Being Environmentally Relevant

In September 2006, an article published in the Proceedings of the National Academy of Science warned that the earth is within 1 degree Celsius of a million-year high. In October 2006, the British government released a landmark study of how climate change could effect the economy, concluding that if nothing is done soon, we will risk losing up to 20 percent of global GDP. In February 2007, the Intergovernmental Panel on Climate Change (a premier, multi-national think tank chartered by the United Nations) declared with “very high confidence” (90 percent) that human activities are responsible for the recent increases in average global temperature.
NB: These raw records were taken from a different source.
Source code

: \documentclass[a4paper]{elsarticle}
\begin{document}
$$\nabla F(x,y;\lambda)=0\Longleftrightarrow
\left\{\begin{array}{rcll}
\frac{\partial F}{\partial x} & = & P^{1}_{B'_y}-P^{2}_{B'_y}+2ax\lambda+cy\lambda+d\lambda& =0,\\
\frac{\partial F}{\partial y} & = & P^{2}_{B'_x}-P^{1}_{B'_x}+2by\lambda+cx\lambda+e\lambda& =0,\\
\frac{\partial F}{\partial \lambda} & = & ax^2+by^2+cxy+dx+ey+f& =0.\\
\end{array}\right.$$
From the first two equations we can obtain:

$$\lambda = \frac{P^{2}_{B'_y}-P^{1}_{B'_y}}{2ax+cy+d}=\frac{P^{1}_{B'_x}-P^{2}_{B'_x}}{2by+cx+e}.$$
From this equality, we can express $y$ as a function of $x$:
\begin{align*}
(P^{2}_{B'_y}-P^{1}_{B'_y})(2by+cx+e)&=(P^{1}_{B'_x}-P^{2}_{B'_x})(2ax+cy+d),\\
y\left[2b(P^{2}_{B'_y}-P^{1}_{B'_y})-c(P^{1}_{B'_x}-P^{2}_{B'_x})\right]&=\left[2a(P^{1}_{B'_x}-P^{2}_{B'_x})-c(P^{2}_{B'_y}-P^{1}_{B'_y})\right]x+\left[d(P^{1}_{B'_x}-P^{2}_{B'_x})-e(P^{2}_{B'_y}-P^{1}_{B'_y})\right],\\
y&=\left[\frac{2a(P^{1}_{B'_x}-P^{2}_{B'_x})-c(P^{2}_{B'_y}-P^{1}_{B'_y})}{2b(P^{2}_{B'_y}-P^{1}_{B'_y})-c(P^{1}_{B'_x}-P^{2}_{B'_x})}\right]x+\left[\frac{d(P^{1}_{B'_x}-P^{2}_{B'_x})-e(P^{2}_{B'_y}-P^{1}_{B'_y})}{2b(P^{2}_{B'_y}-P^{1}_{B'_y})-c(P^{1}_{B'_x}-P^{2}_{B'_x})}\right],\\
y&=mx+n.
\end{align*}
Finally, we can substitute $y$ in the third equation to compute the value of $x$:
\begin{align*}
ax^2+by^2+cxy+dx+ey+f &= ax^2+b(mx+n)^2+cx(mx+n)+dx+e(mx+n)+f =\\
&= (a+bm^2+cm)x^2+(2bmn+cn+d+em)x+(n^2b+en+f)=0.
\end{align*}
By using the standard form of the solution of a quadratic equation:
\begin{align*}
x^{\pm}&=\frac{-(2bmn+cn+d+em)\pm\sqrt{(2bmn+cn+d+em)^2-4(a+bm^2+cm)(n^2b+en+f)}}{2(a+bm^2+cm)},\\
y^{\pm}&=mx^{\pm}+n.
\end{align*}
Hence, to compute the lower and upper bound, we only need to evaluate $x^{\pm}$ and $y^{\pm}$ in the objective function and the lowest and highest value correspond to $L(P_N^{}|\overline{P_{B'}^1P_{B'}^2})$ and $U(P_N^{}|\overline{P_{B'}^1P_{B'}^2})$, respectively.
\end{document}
Scientists everywhere agree that there is a problem which is very real, exceptionally current and most decidedly man-made.
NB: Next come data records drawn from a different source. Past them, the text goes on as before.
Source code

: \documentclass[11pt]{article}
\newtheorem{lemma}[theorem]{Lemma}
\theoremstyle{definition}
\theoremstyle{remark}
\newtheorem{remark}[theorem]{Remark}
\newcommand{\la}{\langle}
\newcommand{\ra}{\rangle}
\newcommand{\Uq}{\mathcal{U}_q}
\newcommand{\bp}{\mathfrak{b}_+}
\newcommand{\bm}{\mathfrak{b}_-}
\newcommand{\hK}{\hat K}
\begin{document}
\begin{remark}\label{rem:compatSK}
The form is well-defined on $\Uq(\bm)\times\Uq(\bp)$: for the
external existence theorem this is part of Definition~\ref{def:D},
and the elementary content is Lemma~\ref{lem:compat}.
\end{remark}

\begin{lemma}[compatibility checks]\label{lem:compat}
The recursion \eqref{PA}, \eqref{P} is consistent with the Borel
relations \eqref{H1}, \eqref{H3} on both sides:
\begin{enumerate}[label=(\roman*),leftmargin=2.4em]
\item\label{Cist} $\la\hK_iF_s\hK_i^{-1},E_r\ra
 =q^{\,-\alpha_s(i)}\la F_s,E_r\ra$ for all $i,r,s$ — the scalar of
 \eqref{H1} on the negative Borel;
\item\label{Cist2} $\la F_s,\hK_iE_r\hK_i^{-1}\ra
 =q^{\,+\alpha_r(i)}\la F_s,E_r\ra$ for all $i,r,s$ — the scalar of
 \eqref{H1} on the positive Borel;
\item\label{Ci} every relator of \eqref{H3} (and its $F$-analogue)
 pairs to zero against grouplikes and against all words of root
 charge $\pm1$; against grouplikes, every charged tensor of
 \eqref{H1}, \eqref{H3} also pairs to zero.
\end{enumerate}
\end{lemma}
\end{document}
And yet we still drag our feet. Our government refuses to ratify the Kyoto Protocol, putting us behind every other industrialized country in the world except for Australia. The Environmental Protection Agency has been fighting fierce battles in courts all across the land to keep carbon dioxide out of the Clean Air Act. According to the US Department of Energy, our country is the largest emitter of carbon dioxide in the world, responsible for more than all of Eastern Europe, Russia, the Middle East, Central America, South America and Africa combined.
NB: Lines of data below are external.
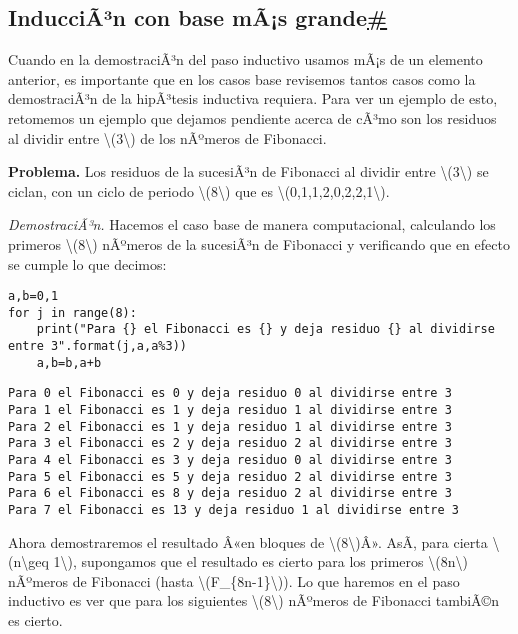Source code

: \label{induccion-con-base-mas-grande}
\subsection{\texorpdfstring{InducciÃ³n con base mÃ¡s
grande\hyperref[induccion-con-base-mas-grande]{\#}}{InducciÃ³n con base mÃ¡s grande\#}}\label{inducciuxe3uxb3n-con-base-muxe3s-grande}

Cuando en la demostraciÃ³n del paso inductivo usamos mÃ¡s de un elemento
anterior, es importante que en los casos base revisemos tantos casos
como la demostraciÃ³n de la hipÃ³tesis inductiva requiera. Para ver un
ejemplo de esto, retomemos un ejemplo que dejamos pendiente acerca de
cÃ³mo son los residuos al dividir entre
{\textbackslash(3\textbackslash)} de los nÃºmeros de Fibonacci.

\textbf{Problema.} Los residuos de la sucesiÃ³n de Fibonacci al dividir
entre {\textbackslash(3\textbackslash)} se ciclan, con un ciclo de
periodo {\textbackslash(8\textbackslash)} que es
{\textbackslash(0,1,1,2,0,2,2,1\textbackslash)}.

\emph{DemostraciÃ³n.} Hacemos el caso base de manera computacional,
calculando los primeros {\textbackslash(8\textbackslash)} nÃºmeros de la
sucesiÃ³n de Fibonacci y verificando que en efecto se cumple lo que
decimos:

\begin{verbatim}
a,b=0,1
for j in range(8):
    print("Para {} el Fibonacci es {} y deja residuo {} al dividirse entre 3".format(j,a,a%3))
    a,b=b,a+b
\end{verbatim}

\begin{verbatim}
Para 0 el Fibonacci es 0 y deja residuo 0 al dividirse entre 3
Para 1 el Fibonacci es 1 y deja residuo 1 al dividirse entre 3
Para 2 el Fibonacci es 1 y deja residuo 1 al dividirse entre 3
Para 3 el Fibonacci es 2 y deja residuo 2 al dividirse entre 3
Para 4 el Fibonacci es 3 y deja residuo 0 al dividirse entre 3
Para 5 el Fibonacci es 5 y deja residuo 2 al dividirse entre 3
Para 6 el Fibonacci es 8 y deja residuo 2 al dividirse entre 3
Para 7 el Fibonacci es 13 y deja residuo 1 al dividirse entre 3
\end{verbatim}

Ahora demostraremos el resultado Â«en bloques de
{\textbackslash(8\textbackslash)}Â». AsÃ­, para cierta
{\textbackslash(n\textbackslash geq 1\textbackslash)}, supongamos que el
resultado es cierto para los primeros {\textbackslash(8n\textbackslash)}
nÃºmeros de Fibonacci (hasta
{\textbackslash(F\_\{8n-1\}\textbackslash)}). Lo que haremos en el paso
inductivo es ver que para los siguientes
{\textbackslash(8\textbackslash)} nÃºmeros de Fibonacci tambiÃ©n es
cierto.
The debate is over, and the time for action is now—in this country, in your city, in our lives. As Americans living in this global community, we have a responsibility to do our share and clean up our act. As Christians living in God’s gift of creation, we have a mandate to protect His garden and not destroy it. Arguments that individual actions do not have an impact are only excuses for indifference. When we all take this attitude, we are all still part of the problem. As individuals, we must strive to be part of the solution.

Many of the most environmentally friendly actions you can take are easier than you might think. Here are five things you can do to be part of the solution:

Drive Less

An easy way to start is by riding your bike and carpooling more often. Try riding your bike to the coffeehouse next time, or when you go out on errands, call up your friends and see if they need something too. Carpooling saves gas, money and even builds community.

Recycle

Start with the small things like paper. Instead of throwing your paper in the trash, toss it in a different bin for recycling. Many cities now have comprehensive recycling programs that don’t even require sorting. All it takes is a little effort to remember that the good majority of our trash should be tossed in the blue bin instead of the black one.

Say “No!” to Plastic Bags

Next time you go to the grocery store, bring your own bag to put your purchases in. Plastics are made from oil, and so the less plastic we use the better. If you forget to bring your own bag, save the plastic bags to recycle them later.

Switch to a “Green” Electric Provider

For those who have a choice, look for an electric provider who uses renewable sources like wind or hydroelectric. In many places, companies offer 100 percent pollution free electricity at competitive rates.

Spread the Word

Perhaps the most important thing is to tell a friend. Environmentalism is not just for hippies and Californians anymore; it is something important to you and me. The more people that are part of the solution, the bigger difference we can all make.